Barry Zito’s sky is falling for the seventy billionth time since his career began: Tim Marchman has a column today wondering whether Barry Zito’s contract is the worst of all time.
I guess my three–part series about Zito has made me somewhat of a Zito expert, so I suppose I should respond. Let us summarize what we know about Barry Zito:
1. His detractors over the years have looked at his peripheral stats and conclude he’s not as good as his ERA, because his (luck/big foul territory/good defense) masks his shortcomings.
2. Point #1 is crap.
Barry Zito’s success rests on his proven ability to reduce the BABIP of right-handed batters far lower than normal. That’s what makes him special. It’s skill, not luck (see TangoTiger for more); it’s not the foul ground (no significant home/road splits), and it’s not the defense (he did this even when he had Ben Grieve, Terrence Long and Matt Stairs in the outfield behind him.)

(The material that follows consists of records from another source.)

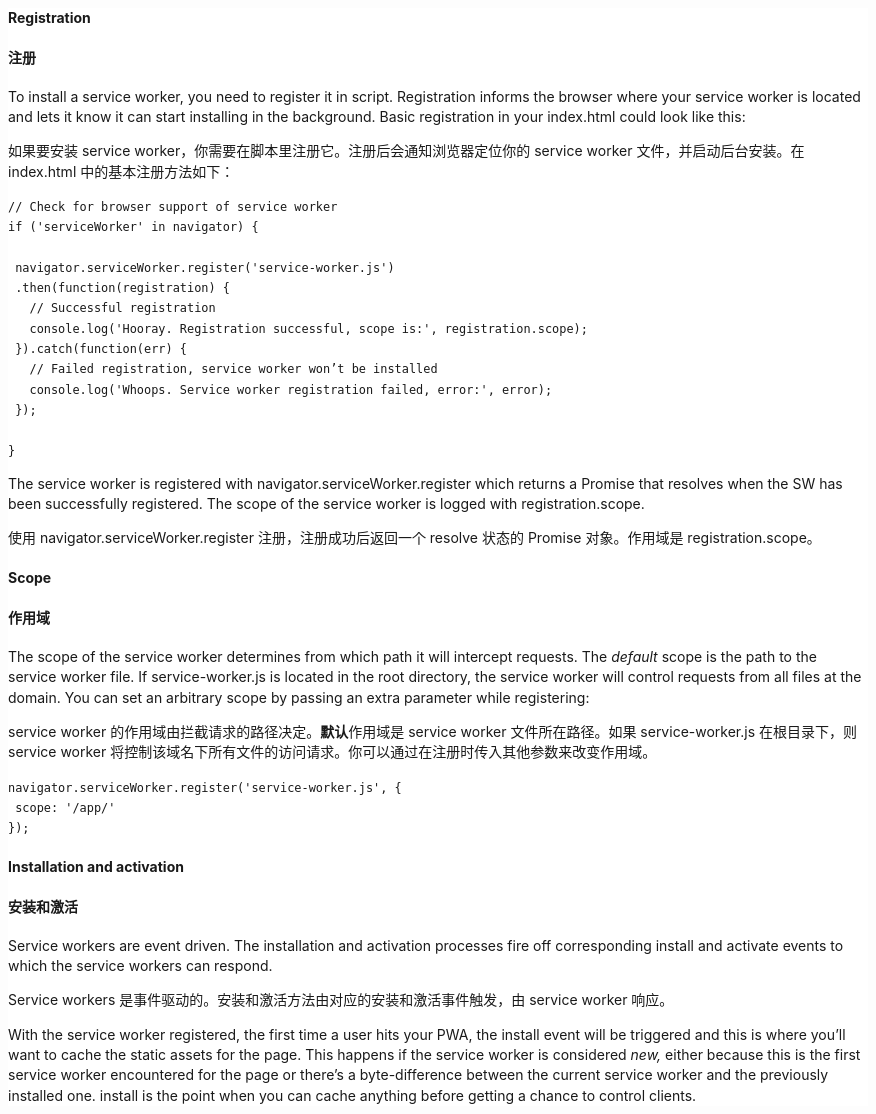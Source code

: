 #### Registration

#### 注册

To install a service worker, you need to register it in script. Registration informs the browser where your service worker is located and lets it know it can start installing in the background. Basic registration in your index.html could look like this:

如果要安装 service worker，你需要在脚本里注册它。注册后会通知浏览器定位你的 service worker 文件，并启动后台安装。在 index.html 中的基本注册方法如下： 

    // Check for browser support of service worker
    if ('serviceWorker' in navigator) {

     navigator.serviceWorker.register('service-worker.js')
     .then(function(registration) {
       // Successful registration
       console.log('Hooray. Registration successful, scope is:', registration.scope);
     }).catch(function(err) {
       // Failed registration, service worker won’t be installed
       console.log('Whoops. Service worker registration failed, error:', error);
     });

    }

The service worker is registered with navigator.serviceWorker.register which returns a Promise that resolves when the SW has been successfully registered. The scope of the service worker is logged with registration.scope.

使用 navigator.serviceWorker.register 注册，注册成功后返回一个 resolve 状态的 Promise 对象。作用域是 registration.scope。

#### Scope

#### 作用域

The scope of the service worker determines from which path it will intercept requests. The _default_ scope is the path to the service worker file. If service-worker.js is located in the root directory, the service worker will control requests from all files at the domain. You can set an arbitrary scope by passing an extra parameter while registering:

service worker 的作用域由拦截请求的路径决定。**默认**作用域是 service worker 文件所在路径。如果 service-worker.js 在根目录下，则 service worker 将控制该域名下所有文件的访问请求。你可以通过在注册时传入其他参数来改变作用域。

    navigator.serviceWorker.register('service-worker.js', {
     scope: '/app/'
    });

#### Installation and activation

#### 安装和激活

Service workers are event driven. The installation and activation processes fire off corresponding install and activate events to which the service workers can respond.

Service workers 是事件驱动的。安装和激活方法由对应的安装和激活事件触发，由 service worker 响应。

With the service worker registered, the first time a user hits your PWA, the install event will be triggered and this is where you’ll want to cache the static assets for the page. This happens if the service worker is considered _new,_ either because this is the first service worker encountered for the page or there’s a byte-difference between the current service worker and the previously installed one. install is the point when you can cache anything before getting a chance to control clients.
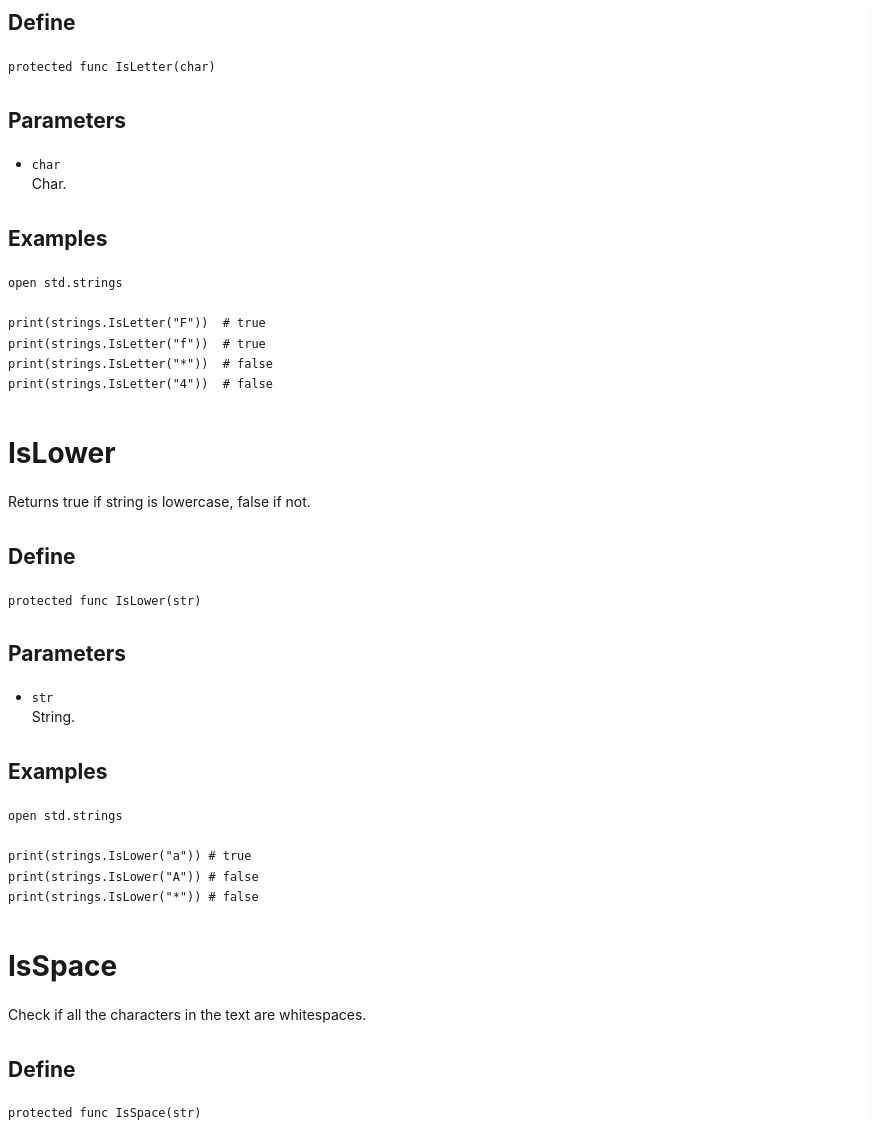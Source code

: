 ## Define
```
protected func IsLetter(char)
```

## Parameters
+ ``char`` <br>
Char.

## Examples
```
open std.strings

print(strings.IsLetter("F"))  # true
print(strings.IsLetter("f"))  # true
print(strings.IsLetter("*"))  # false
print(strings.IsLetter("4"))  # false
```

# IsLower
Returns true if string is lowercase, false if not.

## Define
```
protected func IsLower(str)
```

## Parameters
+ ``str`` <br>
String.

## Examples
```
open std.strings

print(strings.IsLower("a")) # true
print(strings.IsLower("A")) # false
print(strings.IsLower("*")) # false
```

# IsSpace
Check if all the characters in the text are whitespaces.

## Define
```
protected func IsSpace(str)
```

Against left-handed batters, he’s pretty much been an average ho-hum major league pitcher. But because the vast majority of batters are right-handed, Zito succeeds.
So Zito is having a bad year. I’ve heard that he’s lost his control, he’s lost his velocity. Is the sky at last falling?
Um, no. Let’s look at the important numbers:
Year | ERA | %LHB | LHB BABIP | LHB Avg/OBP/SLG | RHB BABIP | RHB Avg/OBP/SLG |
---|---|---|---|---|---|---|
2007 | 4.90 | 25.3% | .368 | .306/.398/.480 | .245 | .233/.318/.380 |
2006 | 3.83 | 18.7% | .297 | .260/.369/.400 | .281 | .257/.339/.418 |
2005 | 3.86 | 22.8% | .248 | .215/.296/.335 | .245 | .223/.306/.369 |
2004 | 4.48 | 21.2% | .383 | .327/.423/.485 | .273 | .247/.308/.412 |
2003 |
3.30 | 23.3% | .244 | .223/.291/.345 | .241 | .218/.296/.317 |
2002 |
2.75 | 20.7% | .305 | .275/.352/.439 | .233 | .203/.273/.314 |
2001 |
3.49 | 18.0% | .279 | .234/.346/.358 | .287 | .229/.301/.342 |
2000 |
2.72 | 23.7% | .269 | .194/.348/.306 | .229 | .195/.280/.313 |
If Zito was losing his stuff, he’d be struggling against both LHB and RHB this year. But he’s been just as good as ever against RHB. His bread and butter is still there, and still working just fine.
Zito’s struggles this year are entirely with left-handed batters. Like his worst season in 2004, he’s allowed an extremely high BABIP against them. In addition, the word has apparently gotten around about his reverse splits, and he’s facing a higher percentage of LHB this year than ever before.
Zito has had these troubles with LHB before, and fixed them. I think he can fix them again. I wouldn’t quite give up on him yet.